Top of SOURCE MATERIAL

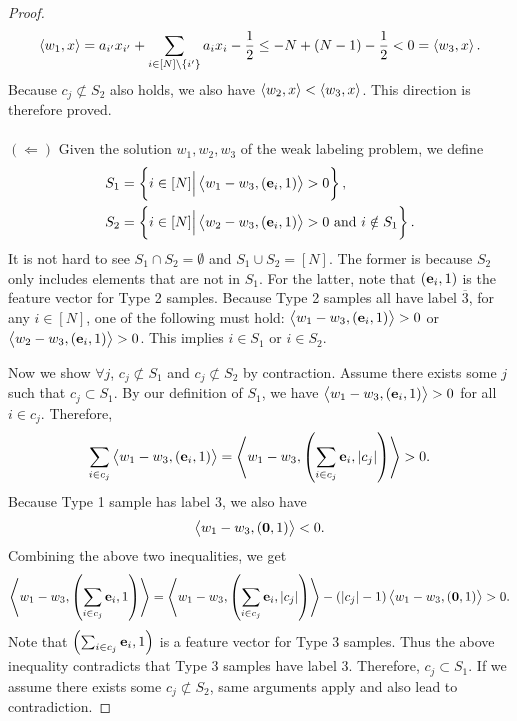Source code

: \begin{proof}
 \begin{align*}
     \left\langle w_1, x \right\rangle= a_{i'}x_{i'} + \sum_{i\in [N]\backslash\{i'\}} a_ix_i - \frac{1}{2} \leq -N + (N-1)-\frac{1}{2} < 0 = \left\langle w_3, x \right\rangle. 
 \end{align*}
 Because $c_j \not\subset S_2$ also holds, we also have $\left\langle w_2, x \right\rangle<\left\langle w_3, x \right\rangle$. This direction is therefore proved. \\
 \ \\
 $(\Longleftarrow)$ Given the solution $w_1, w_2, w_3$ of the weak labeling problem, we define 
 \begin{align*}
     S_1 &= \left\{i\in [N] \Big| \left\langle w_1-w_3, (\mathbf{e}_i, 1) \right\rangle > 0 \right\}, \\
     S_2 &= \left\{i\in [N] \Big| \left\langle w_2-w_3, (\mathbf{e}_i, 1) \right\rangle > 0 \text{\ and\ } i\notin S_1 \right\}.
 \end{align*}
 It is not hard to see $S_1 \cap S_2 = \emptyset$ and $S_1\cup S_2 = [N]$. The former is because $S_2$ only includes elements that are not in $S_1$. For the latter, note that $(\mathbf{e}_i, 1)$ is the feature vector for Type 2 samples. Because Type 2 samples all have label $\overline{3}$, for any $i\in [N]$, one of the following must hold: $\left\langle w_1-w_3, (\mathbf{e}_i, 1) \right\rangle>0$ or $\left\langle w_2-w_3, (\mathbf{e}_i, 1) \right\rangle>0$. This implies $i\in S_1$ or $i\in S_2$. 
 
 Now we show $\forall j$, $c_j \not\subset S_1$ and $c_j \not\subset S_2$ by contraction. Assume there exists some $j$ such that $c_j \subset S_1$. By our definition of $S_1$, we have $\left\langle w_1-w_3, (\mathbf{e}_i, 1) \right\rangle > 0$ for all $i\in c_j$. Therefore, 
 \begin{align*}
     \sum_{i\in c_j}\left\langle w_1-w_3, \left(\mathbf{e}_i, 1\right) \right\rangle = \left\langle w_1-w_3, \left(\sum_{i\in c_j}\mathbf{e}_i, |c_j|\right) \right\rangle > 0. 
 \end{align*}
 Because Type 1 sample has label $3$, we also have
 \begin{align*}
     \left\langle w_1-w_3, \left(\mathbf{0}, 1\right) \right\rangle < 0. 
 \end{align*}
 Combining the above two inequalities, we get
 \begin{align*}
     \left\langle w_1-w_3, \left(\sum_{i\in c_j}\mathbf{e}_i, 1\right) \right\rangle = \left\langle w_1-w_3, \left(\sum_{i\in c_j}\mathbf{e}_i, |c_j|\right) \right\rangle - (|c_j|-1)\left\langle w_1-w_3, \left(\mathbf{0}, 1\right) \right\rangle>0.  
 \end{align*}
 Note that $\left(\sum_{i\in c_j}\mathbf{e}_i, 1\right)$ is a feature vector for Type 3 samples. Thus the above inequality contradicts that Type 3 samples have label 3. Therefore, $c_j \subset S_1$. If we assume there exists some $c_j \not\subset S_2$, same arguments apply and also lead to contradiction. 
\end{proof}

Bottom of SOURCE MATERIAL
Top of SOURCE MATERIAL

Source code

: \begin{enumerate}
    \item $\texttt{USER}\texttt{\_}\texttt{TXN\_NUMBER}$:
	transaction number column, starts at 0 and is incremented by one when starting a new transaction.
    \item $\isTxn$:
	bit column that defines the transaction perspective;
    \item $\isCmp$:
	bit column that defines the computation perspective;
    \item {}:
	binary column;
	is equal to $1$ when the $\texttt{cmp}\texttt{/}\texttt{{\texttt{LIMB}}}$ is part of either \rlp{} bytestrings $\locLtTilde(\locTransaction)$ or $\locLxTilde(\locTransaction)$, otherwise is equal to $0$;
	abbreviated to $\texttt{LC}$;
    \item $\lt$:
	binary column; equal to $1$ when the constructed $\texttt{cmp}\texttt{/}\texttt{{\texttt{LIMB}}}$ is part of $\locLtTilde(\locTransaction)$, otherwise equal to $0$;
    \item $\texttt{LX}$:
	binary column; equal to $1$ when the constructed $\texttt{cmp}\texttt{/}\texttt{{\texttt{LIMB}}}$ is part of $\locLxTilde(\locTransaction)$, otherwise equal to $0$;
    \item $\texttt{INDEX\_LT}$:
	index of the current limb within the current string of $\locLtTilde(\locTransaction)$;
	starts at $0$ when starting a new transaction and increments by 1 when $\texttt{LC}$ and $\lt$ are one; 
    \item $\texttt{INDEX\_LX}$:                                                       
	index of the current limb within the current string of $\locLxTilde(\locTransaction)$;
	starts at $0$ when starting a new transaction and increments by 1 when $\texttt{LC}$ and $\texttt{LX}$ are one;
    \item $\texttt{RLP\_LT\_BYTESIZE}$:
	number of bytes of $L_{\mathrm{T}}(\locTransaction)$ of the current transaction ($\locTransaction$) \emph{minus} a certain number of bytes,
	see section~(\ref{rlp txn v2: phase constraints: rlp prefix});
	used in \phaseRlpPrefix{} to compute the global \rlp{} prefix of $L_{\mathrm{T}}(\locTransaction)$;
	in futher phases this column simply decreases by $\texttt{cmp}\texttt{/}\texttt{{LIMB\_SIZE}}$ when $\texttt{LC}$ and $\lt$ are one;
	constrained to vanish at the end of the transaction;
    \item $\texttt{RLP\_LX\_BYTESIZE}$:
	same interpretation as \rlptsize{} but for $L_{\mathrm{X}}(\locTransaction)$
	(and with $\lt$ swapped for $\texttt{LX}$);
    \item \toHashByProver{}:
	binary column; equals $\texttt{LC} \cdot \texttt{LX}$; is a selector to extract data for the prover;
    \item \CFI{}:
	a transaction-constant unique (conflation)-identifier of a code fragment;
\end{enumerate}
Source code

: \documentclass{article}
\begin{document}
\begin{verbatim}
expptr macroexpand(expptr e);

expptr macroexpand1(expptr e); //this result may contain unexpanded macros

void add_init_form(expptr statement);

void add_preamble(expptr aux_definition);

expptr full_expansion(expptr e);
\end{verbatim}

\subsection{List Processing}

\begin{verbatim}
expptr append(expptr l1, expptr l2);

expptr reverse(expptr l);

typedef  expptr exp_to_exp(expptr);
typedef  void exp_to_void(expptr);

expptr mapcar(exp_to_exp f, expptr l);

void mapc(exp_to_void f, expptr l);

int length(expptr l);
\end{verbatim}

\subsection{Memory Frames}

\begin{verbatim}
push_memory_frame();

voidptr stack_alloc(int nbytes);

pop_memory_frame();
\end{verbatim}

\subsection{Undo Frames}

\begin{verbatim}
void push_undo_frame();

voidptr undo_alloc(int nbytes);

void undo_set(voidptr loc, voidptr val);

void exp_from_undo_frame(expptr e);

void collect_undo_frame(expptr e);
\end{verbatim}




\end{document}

Bottom of SOURCE MATERIAL
Top of SOURCE MATERIAL

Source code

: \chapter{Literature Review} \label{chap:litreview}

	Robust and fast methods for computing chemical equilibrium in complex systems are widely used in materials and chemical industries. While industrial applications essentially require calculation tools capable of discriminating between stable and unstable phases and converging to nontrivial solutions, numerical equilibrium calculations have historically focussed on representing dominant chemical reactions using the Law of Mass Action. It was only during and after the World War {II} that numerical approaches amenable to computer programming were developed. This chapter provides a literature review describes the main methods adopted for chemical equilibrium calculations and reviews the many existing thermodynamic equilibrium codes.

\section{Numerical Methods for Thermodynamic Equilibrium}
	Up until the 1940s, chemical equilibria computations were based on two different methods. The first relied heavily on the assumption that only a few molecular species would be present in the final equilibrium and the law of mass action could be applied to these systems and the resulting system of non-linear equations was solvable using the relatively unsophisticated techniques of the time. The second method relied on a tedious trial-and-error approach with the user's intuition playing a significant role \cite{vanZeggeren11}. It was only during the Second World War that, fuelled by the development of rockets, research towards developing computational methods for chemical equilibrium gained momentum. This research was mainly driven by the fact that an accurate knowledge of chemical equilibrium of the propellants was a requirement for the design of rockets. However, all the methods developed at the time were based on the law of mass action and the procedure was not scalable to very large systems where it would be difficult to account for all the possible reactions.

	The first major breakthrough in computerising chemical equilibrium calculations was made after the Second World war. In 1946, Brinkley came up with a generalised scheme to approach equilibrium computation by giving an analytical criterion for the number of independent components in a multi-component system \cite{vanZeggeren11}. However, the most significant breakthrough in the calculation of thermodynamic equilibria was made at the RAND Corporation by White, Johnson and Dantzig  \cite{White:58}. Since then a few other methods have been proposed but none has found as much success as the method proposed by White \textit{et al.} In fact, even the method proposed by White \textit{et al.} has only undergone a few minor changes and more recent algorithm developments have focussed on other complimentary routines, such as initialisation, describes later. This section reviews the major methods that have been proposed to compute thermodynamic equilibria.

Bottom of SOURCE MATERIAL

Your answer should be a single number: how many lines in the data above include "locTransaction"?

8